Then about four years ago I was reading a review of The Essential Kingston Trio CD by Billy Faier, a seminal force in the folk revival, acknowledged master banjo player, and an active performer still at age 80. Faier was trying to be even-handed in explaining his dislike for most of what the Kingston Trio did, and I've quoted parts of his review extensively both in these posts and in my Wikipedia article about the Trio. Faier suggested that the KT had at many points subverted the original meanings of traditional songs, and "Honey" was his most specific and developed example. He wrote:

“Keep My Skillet Good And Greasy” is a fine old folk song that paints a marvelous portrait of a lovable country ne’er-do-well. Here it is renamed “Honey Are You Mad At Your Man”, with an interesting but totally inappropriate instrumental arrangement, and the addition of a chorus from which the new title derives.

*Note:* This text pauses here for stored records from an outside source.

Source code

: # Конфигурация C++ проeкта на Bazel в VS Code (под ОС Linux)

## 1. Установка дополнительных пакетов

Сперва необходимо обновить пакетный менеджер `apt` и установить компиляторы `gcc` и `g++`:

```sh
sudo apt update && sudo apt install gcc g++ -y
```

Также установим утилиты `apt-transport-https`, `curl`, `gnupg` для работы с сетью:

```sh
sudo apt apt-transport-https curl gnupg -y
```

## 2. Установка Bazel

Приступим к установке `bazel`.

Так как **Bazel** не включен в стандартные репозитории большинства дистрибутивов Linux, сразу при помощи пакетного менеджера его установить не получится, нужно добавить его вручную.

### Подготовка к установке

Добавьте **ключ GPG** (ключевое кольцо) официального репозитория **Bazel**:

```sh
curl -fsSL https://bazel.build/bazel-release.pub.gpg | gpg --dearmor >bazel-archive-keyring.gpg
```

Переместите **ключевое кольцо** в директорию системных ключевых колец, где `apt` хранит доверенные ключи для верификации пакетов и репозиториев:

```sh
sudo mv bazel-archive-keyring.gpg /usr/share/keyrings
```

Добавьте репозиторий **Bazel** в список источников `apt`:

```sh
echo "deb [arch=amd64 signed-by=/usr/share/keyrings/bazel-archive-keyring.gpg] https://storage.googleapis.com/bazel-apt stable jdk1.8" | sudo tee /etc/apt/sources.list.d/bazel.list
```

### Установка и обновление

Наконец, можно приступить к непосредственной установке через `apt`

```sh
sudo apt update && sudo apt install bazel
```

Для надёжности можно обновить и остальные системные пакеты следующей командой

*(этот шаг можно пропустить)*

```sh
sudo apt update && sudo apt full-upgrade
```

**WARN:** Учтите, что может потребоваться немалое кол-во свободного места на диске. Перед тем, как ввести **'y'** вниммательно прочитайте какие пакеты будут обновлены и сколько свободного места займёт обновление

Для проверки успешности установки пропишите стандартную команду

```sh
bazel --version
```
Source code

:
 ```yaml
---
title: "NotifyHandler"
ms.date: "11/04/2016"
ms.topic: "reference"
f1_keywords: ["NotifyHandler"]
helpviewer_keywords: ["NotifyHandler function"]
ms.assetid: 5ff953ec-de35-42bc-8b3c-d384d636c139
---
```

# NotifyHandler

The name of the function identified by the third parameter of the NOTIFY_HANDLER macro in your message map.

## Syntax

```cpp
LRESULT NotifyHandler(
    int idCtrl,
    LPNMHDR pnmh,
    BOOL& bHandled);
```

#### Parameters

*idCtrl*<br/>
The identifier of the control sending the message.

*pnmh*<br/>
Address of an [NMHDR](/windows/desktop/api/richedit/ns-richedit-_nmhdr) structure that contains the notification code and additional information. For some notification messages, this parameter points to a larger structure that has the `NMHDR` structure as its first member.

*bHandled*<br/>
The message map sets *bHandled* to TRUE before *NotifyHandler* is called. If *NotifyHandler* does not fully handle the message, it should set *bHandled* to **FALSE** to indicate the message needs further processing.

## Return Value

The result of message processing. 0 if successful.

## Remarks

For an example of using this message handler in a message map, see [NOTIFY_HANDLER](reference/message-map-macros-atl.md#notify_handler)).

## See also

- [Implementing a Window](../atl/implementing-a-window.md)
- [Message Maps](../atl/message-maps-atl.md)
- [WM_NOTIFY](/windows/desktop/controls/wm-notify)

What Faier did not mention was that the "old folk song" was quite possibly composed solely by the legendary Uncle Dave Macon (1870-1952), the banjo-playing granddad of country and roots music in the U.S. - and a character whose approach to music had a lot more in common with that of the KT and other pop folk groups than it did with that of the dour-faced denizens of basement clubs in Greenwich Village. And what Faier also couldn't have known was how much this song provides us with an example of the connective tissue that links 19th century mountain music with 21st century pop.

You can read a solid if simple bio of Macon on Wikipedia HERE; note the emphasis on his connection to vaudeville and his emphasis on humor and banter as part of his shows. Macon understood that his later-in-life (age 51) career switch made him an entertainer, not the high priest of (at that time) a non-existent but soon to become sacrosanct tradition. The music was part of the show, as was the humor. (Macon may be the great unknown source of Trio song selection: in addition to "Skillet" becoming "Honey," he also popularized or wrote "Saro Jane" as noted in my Lou Gottlieb piece and "Buddy Won't You Roll Down The Line" - and possibly more.) Here is Uncle Dave's premier recording of "Keep My Skillet Good And Greasy" - Uncle Dave follows Stringbean and precedes Woody Guthrie in this extended video:



Most subsequent versions of the song include Macon's seventh-chord based accompaniment and that little hammer-on and wrinkle he is doing on "time, time, time" and elsewhere. Here for example is a clearer recording of the song by Woody Guthrie:



It appears that the legendary Sonny Terry and Cisco Houston are with Woody here, Terry on harmonica and Houston on (for him, a baritone) an unusual tenor harmony and fine guitar work. Guthrie is on mandolin.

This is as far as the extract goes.